Overdraft Costs Increase after FCA Fee Ban

Using your overdraft could now cost a lot more than before

Overdraft rates increase in the UK from April 2020
Lloyds - one of the banks increasing the rate they charge for customer overdrafts.

From April 2020, the costs of overdrafts are changing. The Financial Conduct Authority has changed UK regulations, relating to overdraft fees.

If you use an overdraft, it’s essential to be clued up on the changes to interest calculations.

What’s changing?

The Financial Conduct Authority has stated that banks can no longer charge a daily or monthly overdraft fee.

Additionally. unarranged overdrafts can not be more expensive than arranged ones.

From April, overdrafts will be charged at a single Annual Percentage Rate (APR).

What’s the impact?

The Financial Conduct Authority intended to make things more simple. Using APRs, you can compare overdrafts with other types of borrowing.

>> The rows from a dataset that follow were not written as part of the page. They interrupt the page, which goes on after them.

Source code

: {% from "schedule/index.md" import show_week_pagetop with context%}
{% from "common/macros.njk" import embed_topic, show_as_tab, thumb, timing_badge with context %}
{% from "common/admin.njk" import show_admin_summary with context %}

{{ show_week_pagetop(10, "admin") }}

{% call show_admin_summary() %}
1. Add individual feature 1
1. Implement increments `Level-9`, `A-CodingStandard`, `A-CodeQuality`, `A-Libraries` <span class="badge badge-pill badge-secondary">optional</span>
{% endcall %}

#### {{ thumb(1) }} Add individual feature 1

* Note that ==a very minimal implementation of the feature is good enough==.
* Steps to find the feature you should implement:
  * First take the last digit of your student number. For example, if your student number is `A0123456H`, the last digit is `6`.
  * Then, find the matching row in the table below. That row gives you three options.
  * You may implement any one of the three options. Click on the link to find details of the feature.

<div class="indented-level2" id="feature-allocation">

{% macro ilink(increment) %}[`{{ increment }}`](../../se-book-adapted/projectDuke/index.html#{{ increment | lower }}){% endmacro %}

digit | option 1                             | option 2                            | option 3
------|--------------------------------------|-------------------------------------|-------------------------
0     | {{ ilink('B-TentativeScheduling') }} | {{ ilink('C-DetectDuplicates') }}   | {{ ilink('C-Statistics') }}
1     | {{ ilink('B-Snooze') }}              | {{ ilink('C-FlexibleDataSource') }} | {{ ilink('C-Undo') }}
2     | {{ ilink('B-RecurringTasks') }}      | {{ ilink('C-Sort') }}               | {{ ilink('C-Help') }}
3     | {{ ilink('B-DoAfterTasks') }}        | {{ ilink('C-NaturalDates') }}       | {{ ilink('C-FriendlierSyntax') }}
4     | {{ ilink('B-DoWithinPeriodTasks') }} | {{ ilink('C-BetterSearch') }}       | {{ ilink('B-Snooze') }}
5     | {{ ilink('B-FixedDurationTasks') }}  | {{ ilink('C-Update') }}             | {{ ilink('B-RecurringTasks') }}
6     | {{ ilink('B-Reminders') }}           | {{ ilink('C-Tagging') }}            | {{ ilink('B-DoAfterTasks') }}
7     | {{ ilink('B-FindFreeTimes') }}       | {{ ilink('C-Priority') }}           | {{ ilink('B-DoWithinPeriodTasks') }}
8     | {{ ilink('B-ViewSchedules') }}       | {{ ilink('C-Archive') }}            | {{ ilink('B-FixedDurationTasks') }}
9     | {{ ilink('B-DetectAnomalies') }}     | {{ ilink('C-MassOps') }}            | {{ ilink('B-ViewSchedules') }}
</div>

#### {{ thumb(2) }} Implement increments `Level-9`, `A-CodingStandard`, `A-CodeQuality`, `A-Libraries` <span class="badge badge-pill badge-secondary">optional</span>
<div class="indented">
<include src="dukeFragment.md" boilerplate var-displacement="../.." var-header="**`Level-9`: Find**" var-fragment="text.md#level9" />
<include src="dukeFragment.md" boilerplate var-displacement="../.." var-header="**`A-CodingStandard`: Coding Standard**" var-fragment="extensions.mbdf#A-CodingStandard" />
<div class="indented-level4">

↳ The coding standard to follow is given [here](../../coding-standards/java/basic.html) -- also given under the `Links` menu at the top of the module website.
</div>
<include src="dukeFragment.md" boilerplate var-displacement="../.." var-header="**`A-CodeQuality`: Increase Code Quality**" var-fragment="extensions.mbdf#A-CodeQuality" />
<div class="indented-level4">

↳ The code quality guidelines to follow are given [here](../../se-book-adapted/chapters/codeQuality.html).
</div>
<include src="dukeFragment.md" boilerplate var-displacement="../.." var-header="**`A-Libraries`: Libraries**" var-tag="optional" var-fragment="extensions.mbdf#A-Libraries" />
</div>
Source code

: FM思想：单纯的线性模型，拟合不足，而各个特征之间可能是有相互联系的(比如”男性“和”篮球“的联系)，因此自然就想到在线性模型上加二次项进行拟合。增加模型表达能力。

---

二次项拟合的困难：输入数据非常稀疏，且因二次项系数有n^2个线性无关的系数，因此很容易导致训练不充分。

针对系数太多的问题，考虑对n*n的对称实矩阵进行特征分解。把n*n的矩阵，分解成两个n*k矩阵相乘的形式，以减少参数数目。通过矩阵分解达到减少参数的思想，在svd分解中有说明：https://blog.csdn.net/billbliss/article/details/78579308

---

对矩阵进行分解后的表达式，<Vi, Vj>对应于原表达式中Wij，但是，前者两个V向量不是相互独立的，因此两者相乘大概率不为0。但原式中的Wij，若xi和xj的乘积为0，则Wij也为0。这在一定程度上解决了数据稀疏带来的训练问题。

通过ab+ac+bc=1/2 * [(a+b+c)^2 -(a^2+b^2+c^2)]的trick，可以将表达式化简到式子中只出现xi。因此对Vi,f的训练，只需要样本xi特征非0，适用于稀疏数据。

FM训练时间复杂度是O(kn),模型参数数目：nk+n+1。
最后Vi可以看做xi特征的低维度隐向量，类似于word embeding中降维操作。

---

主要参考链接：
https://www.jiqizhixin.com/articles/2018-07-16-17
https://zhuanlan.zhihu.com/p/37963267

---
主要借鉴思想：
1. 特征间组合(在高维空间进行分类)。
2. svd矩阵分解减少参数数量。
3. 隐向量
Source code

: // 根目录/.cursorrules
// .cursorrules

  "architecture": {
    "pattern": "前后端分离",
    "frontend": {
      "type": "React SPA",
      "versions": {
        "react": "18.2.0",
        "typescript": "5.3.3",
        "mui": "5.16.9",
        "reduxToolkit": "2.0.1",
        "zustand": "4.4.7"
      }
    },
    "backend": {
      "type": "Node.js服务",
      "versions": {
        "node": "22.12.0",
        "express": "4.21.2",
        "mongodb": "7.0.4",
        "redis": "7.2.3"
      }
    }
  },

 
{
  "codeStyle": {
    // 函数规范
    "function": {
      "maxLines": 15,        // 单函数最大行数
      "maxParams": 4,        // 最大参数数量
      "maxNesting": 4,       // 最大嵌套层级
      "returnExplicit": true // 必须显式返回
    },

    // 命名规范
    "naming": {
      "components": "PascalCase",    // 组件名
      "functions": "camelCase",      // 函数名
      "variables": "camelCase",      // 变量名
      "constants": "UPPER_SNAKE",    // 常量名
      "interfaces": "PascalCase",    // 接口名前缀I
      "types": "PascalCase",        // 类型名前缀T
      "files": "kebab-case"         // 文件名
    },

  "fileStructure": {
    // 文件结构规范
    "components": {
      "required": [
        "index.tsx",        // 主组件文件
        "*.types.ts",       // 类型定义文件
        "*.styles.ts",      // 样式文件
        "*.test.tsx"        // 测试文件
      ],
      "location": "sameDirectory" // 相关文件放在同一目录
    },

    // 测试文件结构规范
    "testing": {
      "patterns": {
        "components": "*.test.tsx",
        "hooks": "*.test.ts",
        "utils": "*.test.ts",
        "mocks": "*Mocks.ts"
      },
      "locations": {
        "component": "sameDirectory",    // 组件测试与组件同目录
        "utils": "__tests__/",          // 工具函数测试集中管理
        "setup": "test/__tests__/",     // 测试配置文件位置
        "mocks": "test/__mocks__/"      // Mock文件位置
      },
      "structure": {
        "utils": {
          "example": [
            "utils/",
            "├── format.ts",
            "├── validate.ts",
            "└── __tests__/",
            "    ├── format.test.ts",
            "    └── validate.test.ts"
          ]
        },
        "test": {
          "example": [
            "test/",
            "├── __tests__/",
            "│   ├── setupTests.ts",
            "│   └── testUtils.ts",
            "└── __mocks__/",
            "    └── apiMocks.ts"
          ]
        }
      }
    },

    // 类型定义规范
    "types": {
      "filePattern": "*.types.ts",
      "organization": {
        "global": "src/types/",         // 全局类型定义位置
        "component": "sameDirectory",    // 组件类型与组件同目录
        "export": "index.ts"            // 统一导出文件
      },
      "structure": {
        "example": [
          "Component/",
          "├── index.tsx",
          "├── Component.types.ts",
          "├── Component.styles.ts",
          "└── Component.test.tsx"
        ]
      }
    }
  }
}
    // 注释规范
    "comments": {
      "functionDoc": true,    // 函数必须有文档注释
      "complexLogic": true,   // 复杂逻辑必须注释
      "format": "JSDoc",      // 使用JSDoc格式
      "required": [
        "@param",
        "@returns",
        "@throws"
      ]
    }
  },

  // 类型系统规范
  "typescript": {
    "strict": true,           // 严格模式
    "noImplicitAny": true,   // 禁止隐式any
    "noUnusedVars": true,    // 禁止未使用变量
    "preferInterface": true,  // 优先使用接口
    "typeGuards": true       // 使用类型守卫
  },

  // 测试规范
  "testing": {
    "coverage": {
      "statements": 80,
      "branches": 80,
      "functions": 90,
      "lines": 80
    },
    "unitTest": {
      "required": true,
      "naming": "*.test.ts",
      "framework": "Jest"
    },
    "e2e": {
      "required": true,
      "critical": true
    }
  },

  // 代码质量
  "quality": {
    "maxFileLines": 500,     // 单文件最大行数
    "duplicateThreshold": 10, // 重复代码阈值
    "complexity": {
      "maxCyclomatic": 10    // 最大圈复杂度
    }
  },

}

Now, overdrafts may be more expensive than traditional credit cards. It’s important to choose the right way to borrow.

But, the overdraft charges may be higher than they might have intended. For some people, the new system makes borrowing even more costly.

Now, overdrafts may be more expensive than traditional credit cards. It’s important to choose the right way to borrow. Thankfully, comparing is now easier than ever.

How much will the banks charge?

Most banks have announced APRs of almost 40%. For more high-risk borrowers, a higher interest rate might be offered.

For many banks, the new interest rates are higher than what was previously charged. Where First Direct charged 15.9%, it will now charge 39.9%. The same new rate applies to the Nationwide FlexAccount, which previously charged 18.9%.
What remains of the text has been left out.